WHAT THE EXERCISE ASKS: Each line below is to be repeated exactly; any picture is to be left out.

(RECORDS SHOWN Opens)

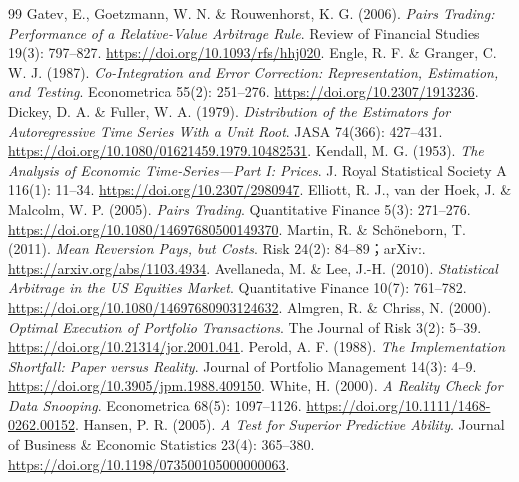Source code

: \begin{thebibliography}{99}
 Gatev, E., Goetzmann, W. N. \& Rouwenhorst, K. G. (2006). \emph{Pairs Trading: Performance of a Relative-Value Arbitrage Rule}. Review of Financial Studies 19(3): 797--827. \href{https://doi.org/10.1093/rfs/hhj020}{https://doi.org/10.1093/rfs/hhj020}.
 Engle, R. F. \& Granger, C. W. J. (1987). \emph{Co-Integration and Error Correction: Representation, Estimation, and Testing}. Econometrica 55(2): 251--276. \href{https://doi.org/10.2307/1913236}{https://doi.org/10.2307/1913236}.
 Dickey, D. A. \& Fuller, W. A. (1979). \emph{Distribution of the Estimators for Autoregressive Time Series With a Unit Root}. JASA 74(366): 427--431. \href{https://doi.org/10.1080/01621459.1979.10482531}{https://doi.org/10.1080/01621459.1979.10482531}.
 Kendall, M. G. (1953). \emph{The Analysis of Economic Time-Series---Part I: Prices}. J. Royal Statistical Society A 116(1): 11--34. \href{https://doi.org/10.2307/2980947}{https://doi.org/10.2307/2980947}.
 Elliott, R. J., van der Hoek, J. \& Malcolm, W. P. (2005). \emph{Pairs Trading}. Quantitative Finance 5(3): 271--276. \href{https://doi.org/10.1080/14697680500149370}{https://doi.org/10.1080/14697680500149370}.
 Martin, R. \& Schöneborn, T. (2011). \emph{Mean Reversion Pays, but Costs}. Risk 24(2): 84--89；arXiv:. \href{https://arxiv.org/abs/1103.4934}{https://arxiv.org/abs/1103.4934}.
 Avellaneda, M. \& Lee, J.-H. (2010). \emph{Statistical Arbitrage in the US Equities Market}. Quantitative Finance 10(7): 761--782. \href{https://doi.org/10.1080/14697680903124632}{https://doi.org/10.1080/14697680903124632}.
 Almgren, R. \& Chriss, N. (2000). \emph{Optimal Execution of Portfolio Transactions}. The Journal of Risk 3(2): 5--39. \href{https://doi.org/10.21314/jor.2001.041}{https://doi.org/10.21314/jor.2001.041}.
 Perold, A. F. (1988). \emph{The Implementation Shortfall: Paper versus Reality}. Journal of Portfolio Management 14(3): 4--9. \href{https://doi.org/10.3905/jpm.1988.409150}{https://doi.org/10.3905/jpm.1988.409150}.
 White, H. (2000). \emph{A Reality Check for Data Snooping}. Econometrica 68(5): 1097--1126. \href{https://doi.org/10.1111/1468-0262.00152}{https://doi.org/10.1111/1468-0262.00152}.
 Hansen, P. R. (2005). \emph{A Test for Superior Predictive Ability}. Journal of Business \& Economic Statistics 23(4): 365--380. \href{https://doi.org/10.1198/073500105000000063}{https://doi.org/10.1198/073500105000000063}.

\end{thebibliography}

(RECORDS SHOWN Closes)

RESULT OF THE TASK:
Source code

: \begin{thebibliography}{99}
 Gatev, E., Goetzmann, W. N. \& Rouwenhorst, K. G. (2006). \emph{Pairs Trading: Performance of a Relative-Value Arbitrage Rule}. Review of Financial Studies 19(3): 797--827. \href{https://doi.org/10.1093/rfs/hhj020}{https://doi.org/10.1093/rfs/hhj020}.
 Engle, R. F. \& Granger, C. W. J. (1987). \emph{Co-Integration and Error Correction: Representation, Estimation, and Testing}. Econometrica 55(2): 251--276. \href{https://doi.org/10.2307/1913236}{https://doi.org/10.2307/1913236}.
 Dickey, D. A. \& Fuller, W. A. (1979). \emph{Distribution of the Estimators for Autoregressive Time Series With a Unit Root}. JASA 74(366): 427--431. \href{https://doi.org/10.1080/01621459.1979.10482531}{https://doi.org/10.1080/01621459.1979.10482531}.
 Kendall, M. G. (1953). \emph{The Analysis of Economic Time-Series---Part I: Prices}. J. Royal Statistical Society A 116(1): 11--34. \href{https://doi.org/10.2307/2980947}{https://doi.org/10.2307/2980947}.
 Elliott, R. J., van der Hoek, J. \& Malcolm, W. P. (2005). \emph{Pairs Trading}. Quantitative Finance 5(3): 271--276. \href{https://doi.org/10.1080/14697680500149370}{https://doi.org/10.1080/14697680500149370}.
 Martin, R. \& Schöneborn, T. (2011). \emph{Mean Reversion Pays, but Costs}. Risk 24(2): 84--89；arXiv:. \href{https://arxiv.org/abs/1103.4934}{https://arxiv.org/abs/1103.4934}.
 Avellaneda, M. \& Lee, J.-H. (2010). \emph{Statistical Arbitrage in the US Equities Market}. Quantitative Finance 10(7): 761--782. \href{https://doi.org/10.1080/14697680903124632}{https://doi.org/10.1080/14697680903124632}.
 Almgren, R. \& Chriss, N. (2000). \emph{Optimal Execution of Portfolio Transactions}. The Journal of Risk 3(2): 5--39. \href{https://doi.org/10.21314/jor.2001.041}{https://doi.org/10.21314/jor.2001.041}.
 Perold, A. F. (1988). \emph{The Implementation Shortfall: Paper versus Reality}. Journal of Portfolio Management 14(3): 4--9. \href{https://doi.org/10.3905/jpm.1988.409150}{https://doi.org/10.3905/jpm.1988.409150}.
 White, H. (2000). \emph{A Reality Check for Data Snooping}. Econometrica 68(5): 1097--1126. \href{https://doi.org/10.1111/1468-0262.00152}{https://doi.org/10.1111/1468-0262.00152}.
 Hansen, P. R. (2005). \emph{A Test for Superior Predictive Ability}. Journal of Business \& Economic Statistics 23(4): 365--380. \href{https://doi.org/10.1198/073500105000000063}{https://doi.org/10.1198/073500105000000063}.

\end{thebibliography}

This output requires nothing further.